The company was founded in 2013 by Frida Polli and Jonah Berger, emerging from entrepreneurial activity in New York City and influenced by academic research at institutions such as Harvard University and Massachusetts Institute of Technology. Early adoption included partnerships with workforce-development initiatives linked to City of New York programs and pilot studies with corporations modeled after selection practices at firms like Google and Goldman Sachs. Growth phases included venture funding rounds occurring in the context of Silicon Valley and New York tech ecosystems alongside investors with ties to firms such as Sequoia Capital and Accel Partners. Strategic expansions aligned Pymetrics with corporate clients in sectors represented by companies like Unilever, Boston Consulting Group, and LinkedIn, and with academic programs at institutions such as Columbia University and University of Pennsylvania.
Pymetrics offers a suite of gamified tasks designed to measure attributes like attention, memory, risk tolerance, and social cognition. The assessments are similar in intent to traditional instruments used by organizations including Deloitte and McKinsey & Company but use interactive tasks inspired by research from labs at Stanford University and University College London.
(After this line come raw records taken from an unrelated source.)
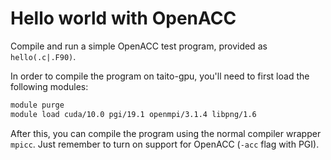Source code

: # Hello world with OpenACC

Compile and run a simple OpenACC test program, provided as `hello(.c|.F90)`.

In order to compile the program on taito-gpu, you'll need to first load the
following modules:
```bash
module purge
module load cuda/10.0 pgi/19.1 openmpi/3.1.4 libpng/1.6
```

After this, you can compile the program using the normal compiler wrapper
`mpicc`. Just remember to turn on support for OpenACC (`-acc` flag with PGI).

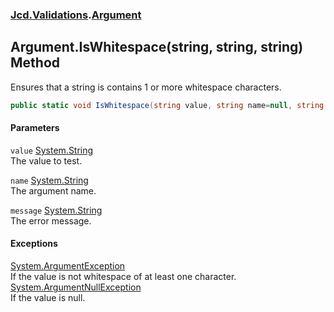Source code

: ### [Jcd.Validations](Jcd_Validations.md 'Jcd.Validations').[Argument](Jcd_Validations_Argument.md 'Jcd.Validations.Argument')
## Argument.IsWhitespace(string, string, string) Method
Ensures that a string is contains 1 or more whitespace characters.  
```csharp
public static void IsWhitespace(string value, string name=null, string message=null);
```
#### Parameters
<a name='Jcd_Validations_Argument_IsWhitespace(string_string_string)_value'></a>
`value` [System.String](https://docs.microsoft.com/en-us/dotnet/api/System.String 'System.String')  
The value to test.
  
<a name='Jcd_Validations_Argument_IsWhitespace(string_string_string)_name'></a>
`name` [System.String](https://docs.microsoft.com/en-us/dotnet/api/System.String 'System.String')  
The argument name.
  
<a name='Jcd_Validations_Argument_IsWhitespace(string_string_string)_message'></a>
`message` [System.String](https://docs.microsoft.com/en-us/dotnet/api/System.String 'System.String')  
The error message.
  
#### Exceptions
[System.ArgumentException](https://docs.microsoft.com/en-us/dotnet/api/System.ArgumentException 'System.ArgumentException')  
If the value is not whitespace of at least one character.  
[System.ArgumentNullException](https://docs.microsoft.com/en-us/dotnet/api/System.ArgumentNullException 'System.ArgumentNullException')  
If the value is null.
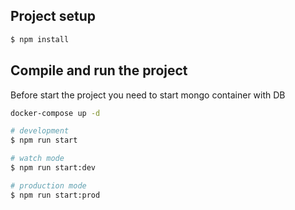 ## Project setup

```bash
$ npm install
```

## Compile and run the project

Before start the project you need to start mongo container with DB

```bash
docker-compose up -d
```

```bash
# development
$ npm run start

# watch mode
$ npm run start:dev

# production mode
$ npm run start:prod
```
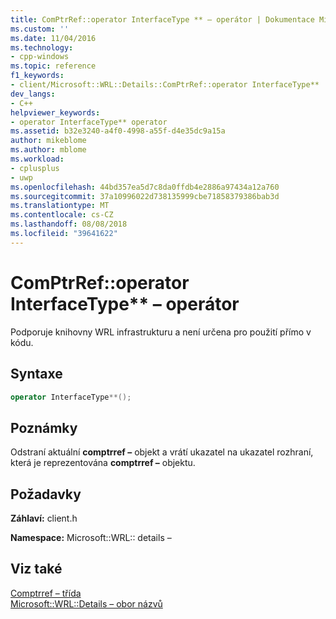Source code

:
 ```yaml
---
title: ComPtrRef::operator InterfaceType ** – operátor | Dokumentace Microsoftu
ms.custom: ''
ms.date: 11/04/2016
ms.technology:
- cpp-windows
ms.topic: reference
f1_keywords:
- client/Microsoft::WRL::Details::ComPtrRef::operator InterfaceType**
dev_langs:
- C++
helpviewer_keywords:
- operator InterfaceType** operator
ms.assetid: b32e3240-a4f0-4998-a55f-d4e35dc9a15a
author: mikeblome
ms.author: mblome
ms.workload:
- cplusplus
- uwp
ms.openlocfilehash: 44bd357ea5d7c8da0ffdb4e2886a97434a12a760
ms.sourcegitcommit: 37a10996022d738135999cbe71858379386bab3d
ms.translationtype: MT
ms.contentlocale: cs-CZ
ms.lasthandoff: 08/08/2018
ms.locfileid: "39641622"
---
```

# <a name="comptrrefoperator-interfacetype-operator"></a>ComPtrRef::operator InterfaceType** – operátor
Podporuje knihovny WRL infrastrukturu a není určena pro použití přímo v kódu.  
  
## <a name="syntax"></a>Syntaxe  
  
```cpp  
operator InterfaceType**();  
```  
  
## <a name="remarks"></a>Poznámky  
 Odstraní aktuální **comptrref –** objekt a vrátí ukazatel na ukazatel rozhraní, která je reprezentována **comptrref –** objektu.  
  
## <a name="requirements"></a>Požadavky  
 **Záhlaví:** client.h  
  
 **Namespace:** Microsoft::WRL:: details –  
  
## <a name="see-also"></a>Viz také  
 [Comptrref – třída](../windows/comptrref-class.md)   
 [Microsoft::WRL::Details – obor názvů](../windows/microsoft-wrl-details-namespace.md)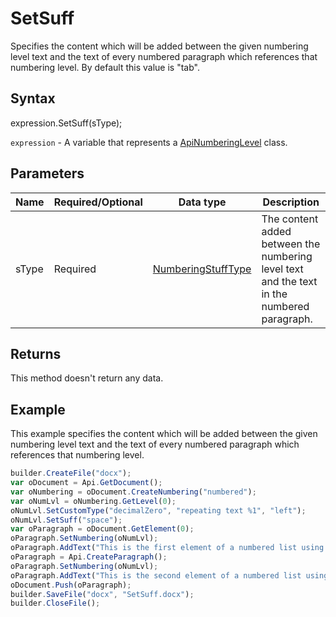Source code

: # SetSuff

Specifies the content which will be added between the given numbering level text and the text of every numbered paragraph which references that numbering level. By default this value is "tab".

## Syntax

expression.SetSuff(sType);

`expression` - A variable that represents a [ApiNumberingLevel](../ApiNumberingLevel.md) class.

## Parameters

| **Name** | **Required/Optional** | **Data type** | **Description** |
| ------------- | ------------- | ------------- | ------------- |
| sType | Required | [NumberingStuffType](../../../Enumerations/NumberingStuffType.md) | The content added between the numbering level text and the text in the numbered paragraph. |

## Returns

This method doesn't return any data.

## Example

This example specifies the content which will be added between the given numbering level text and the text of every numbered paragraph which references that numbering level.

```javascript
builder.CreateFile("docx");
var oDocument = Api.GetDocument();
var oNumbering = oDocument.CreateNumbering("numbered");
var oNumLvl = oNumbering.GetLevel(0);
oNumLvl.SetCustomType("decimalZero", "repeating text %1", "left");
oNumLvl.SetSuff("space");
var oParagraph = oDocument.GetElement(0);
oParagraph.SetNumbering(oNumLvl);
oParagraph.AddText("This is the first element of a numbered list using custom text with numbering");
oParagraph = Api.CreateParagraph();
oParagraph.SetNumbering(oNumLvl);
oParagraph.AddText("This is the second element of a numbered list using custom text with numbering");
oDocument.Push(oParagraph);
builder.SaveFile("docx", "SetSuff.docx");
builder.CloseFile();
```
Output products include candidate profiles and employer dashboards employed by talent teams at firms such as Amazon (company), Johnson & Johnson, and Ernst & Young. The company markets features for campus recruiting at institutions such as University of California, Berkeley and Massachusetts Institute of Technology and for upskilling initiatives linked to programs by World Economic Forum and workforce agencies like Department of Labor (United States).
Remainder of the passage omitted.